Special envoys from both nations have been shuttling among Accra, Dakar, Niamey, Ouagadougou and Bamako, carrying messages between capitals that formally parted ways when Mali, Burkina Faso and Niger quit the regional bloc ECOWAS and formed their own Alliance of Sahel States. The envoys' agenda is practical — security cooperation and trade — but the underlying mission is larger: preventing the region's political divorce from becoming a permanent strategic estrangement.
The logic of engagement is compelling for both sides. The coastal states need cooperation against jihadist groups that are pressing steadily southward from the Sahel toward the Gulf of Guinea — Benin, Togo and Ivory Coast have all felt the threat. The AES states, for their part, remain economically tied to the coast's ports and markets whatever their political orientation, and total isolation serves no one's security.
At the same time, the coastal states are hedging militarily.
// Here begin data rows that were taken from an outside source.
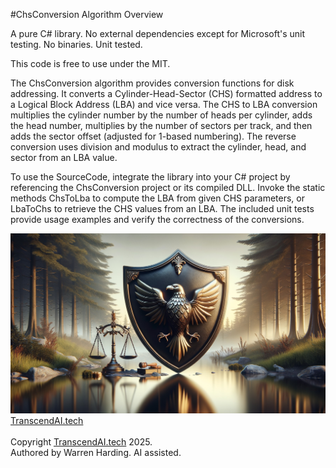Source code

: #ChsConversion Algorithm Overview

A pure C# library. No external dependencies except for Microsoft's unit testing. No binaries. Unit tested.

This code is free to use under the MIT.

The ChsConversion algorithm provides conversion functions for disk addressing. It converts a Cylinder-Head-Sector (CHS) formatted address to a Logical Block Address (LBA) and vice versa. The CHS to LBA conversion multiplies the cylinder number by the number of heads per cylinder, adds the head number, multiplies by the number of sectors per track, and then adds the sector offset (adjusted for 1-based numbering). The reverse conversion uses division and modulus to extract the cylinder, head, and sector from an LBA value.

To use the SourceCode, integrate the library into your C# project by referencing the ChsConversion project or its compiled DLL. Invoke the static methods ChsToLba to compute the LBA from given CHS parameters, or LbaToChs to retrieve the CHS values from an LBA. The included unit tests provide usage examples and verify the correctness of the conversions.

![AI Image](aiimage.jpg)
[TranscendAI.tech](https://TranscendAI.tech)<br>
<br>
Copyright [TranscendAI.tech](https://TranscendAI.tech) 2025.</br>
Authored by Warren Harding. AI assisted.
Ivory Coast and France launched the joint military exercise Touraco 2026, a signal that Abidjan is deepening its traditional security partnership even as its neighbours in the Sahel have expelled French forces and turned to Russia's Africa Corps. The contrast captures West Africa's new strategic geometry: one region, two security architectures, and a contested space between them.
Whether the Ghanaian and Senegalese shuttle diplomacy can knit the region back together remains uncertain — the juntas have entrenched their rule and show little appetite for returning to ECOWAS on the old terms. But in a neighbourhood where dialogue has been in short supply, the fact that envoys are moving between the capitals at all counts as progress.